Government funding for research costs is mostly composed of the research tax credit (1.7 million euros as at June 30, 2011 vs. 1.9 millions euros as at June 30, 2010). The evolution in the research tax credit results from the decrease of the eligible R&D expenses (as a result of additional subcontracting costs in the US) and from a change in the methodology of calculation of the tax credit.
Net operating expenses by business function:
The following table breaks down the net operating expenses by function for the periods under review:
| 6-month period ended June 30 | |||
|---|---|---|---|
| In thousands of euros | 2011 | 2010 | |
| Research and development expenses | (6,469) | (7,179) | |
| General and administrative expenses | (2,294) | (2,005) | |
| Net operating expenses | (8,763) | (9,184) |
Research and development ("R&D") expenses include mostly R&D staff costs, product manufacturing costs, subcontracting costs (research, pre-clinical and clinical development) and costs of materials (reagents and other consumables) and pharmaceuticals products.
The decrease in R&D expenses between the two periods under review (6.5 million euros for the six-month period ended June 30, 2011 vs. 7.2 million euros for the year-ago period, or -10%) mainly results from the absence in 2011 of manufacturing costs related to drug raw materials (0.6 million euros at June 30, 2010).
R&D expenses accounted for 74% of net operating expenses for the six-month period ended June 30, 2011 vs. 78% for the same year-ago period.
General and administrative ("G&A") expenses mostly comprises costs of the "support" staff as well as external expenses for the management and development of our business. The increase in these costs (2.3 million euros for the six-month period ended June 30, 2011 vs. 2.0 million euros for the six-month period ended June 30, 2010, or +14%) mainly results from the increase of the employee benefits other than share-based compensation (see below) as well as some advisory fees related to the deal signed with Bristol-Myers Squibb in July 2011 (see section "Key events since January 1, 2011").
G&A expenses accounted for 26% of net operating expenses for the six-month period ended June 30, 2011 vs. 22% for the six-month period ended June 30, 2010.

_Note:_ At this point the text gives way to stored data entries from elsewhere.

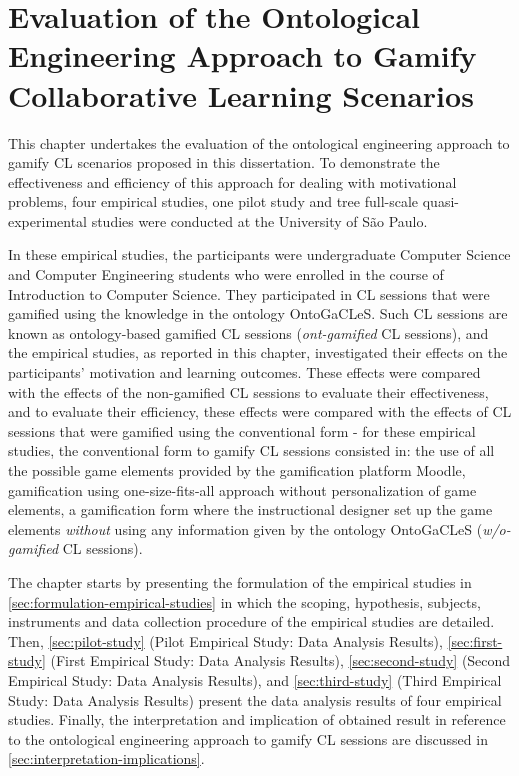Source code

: \chapter[Evaluation of the Ontological Engineering Approach to Gamify CL Scenarios]
{Evaluation of the Ontological Engineering Approach to Gamify Collaborative Learning Scenarios}
\label{chapter:evaluation}

This chapter undertakes the evaluation of the ontological engineering approach to gamify CL scenarios proposed in this dissertation.
To demonstrate the effectiveness and efficiency of this approach for dealing with motivational problems, four empirical studies, one pilot study and tree full-scale quasi-experimental studies were conducted at the University of São Paulo.

In these empirical studies, the participants were undergraduate Computer Science and Computer Engineering students who were enrolled in the course of Introduction to Computer Science.
They participated in CL sessions that were gamified using the knowledge in the ontology OntoGaCLeS.
Such CL sessions are known as ontology-based gamified CL sessions (\emph{ont-gamified} CL sessions), and the empirical studies, as reported in this chapter, investigated their effects on the participants' motivation and learning outcomes.
These effects were compared with the effects of the non-gamified CL sessions to evaluate their effectiveness, and to evaluate their efficiency, these effects were compared with the effects of CL sessions that were gamified using the conventional form - for these empirical studies, the conventional form to gamify CL sessions consisted in: the use of all the possible game elements provided by the gamification platform Moodle, gamification using one-size-fits-all approach without personalization of game elements, a gamification form where the instructional designer set up the game elements \emph{without} using any information given by the ontology OntoGaCLeS (\emph{w/o-gamified} CL sessions).

The chapter starts by presenting the formulation of the empirical studies in \autoref{sec:formulation-empirical-studies} in which the scoping, hypothesis, subjects, instruments and data collection procedure of the empirical studies are detailed.
Then, \autoref{sec:pilot-study} (Pilot Empirical Study: Data Analysis Results), \autoref{sec:first-study} (First Empirical Study: Data Analysis Results), \autoref{sec:second-study} (Second Empirical Study: Data Analysis Results), and \autoref{sec:third-study} (Third Empirical Study: Data Analysis Results) present the data analysis results of four empirical studies.
Finally, the interpretation and implication of obtained result in reference to the ontological engineering approach to gamify CL sessions are discussed in \autoref{sec:interpretation-implications}.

Net operating expenses by nature:
The following table breaks down the net operating expenses by nature of expense for the periods under review:
| 6-month period ended June 30 | |||
|---|---|---|---|
| In thousands of euros | 2011 | 2010 | |
| Costs of supplies and consumable materials |
(902) | (1,491) | |
| Intellectual property expenses | (258) | (446) | |
| Other purchases and external expenses | (3,876) | (3,572) | |
| Employee benefits other than share based compensation |
(3,183) | (3,014) | |
| Share-based compensation | (10) | (20) | |
| Depreciation and amortization | (525) | (489) | |
| Other income and (expenses), net | (9) | (152) | |
| Net operating expenses | (8,763) | (9,184) |
The changes in the most significant line items can be analyzed as follows:
- Costs of supplies and consumable materials: the decrease in these expenses between the two periods under review (0.9 million euros for the six-month period ended June 30, 2011 vs. 1.5 million euros for the six-month period ended June 30, 2010, or +40%) mainly results from the absence of manufacturing costs related to drug raw materials.
- Other purchases and external expenses: the increase in these expenses between the two periods under review (3.9 million euros vs. 3.6 million euros for the sixmonth period ended June 30, 2011 and 2010 respectively, or +8%) is mostly explained by the booking in 2011 of advisory fees related to the deal signed with Bristol-Myers Squibb and from the fees related to our Senior Advisor Finance (see section "Key events since January 1, 2011").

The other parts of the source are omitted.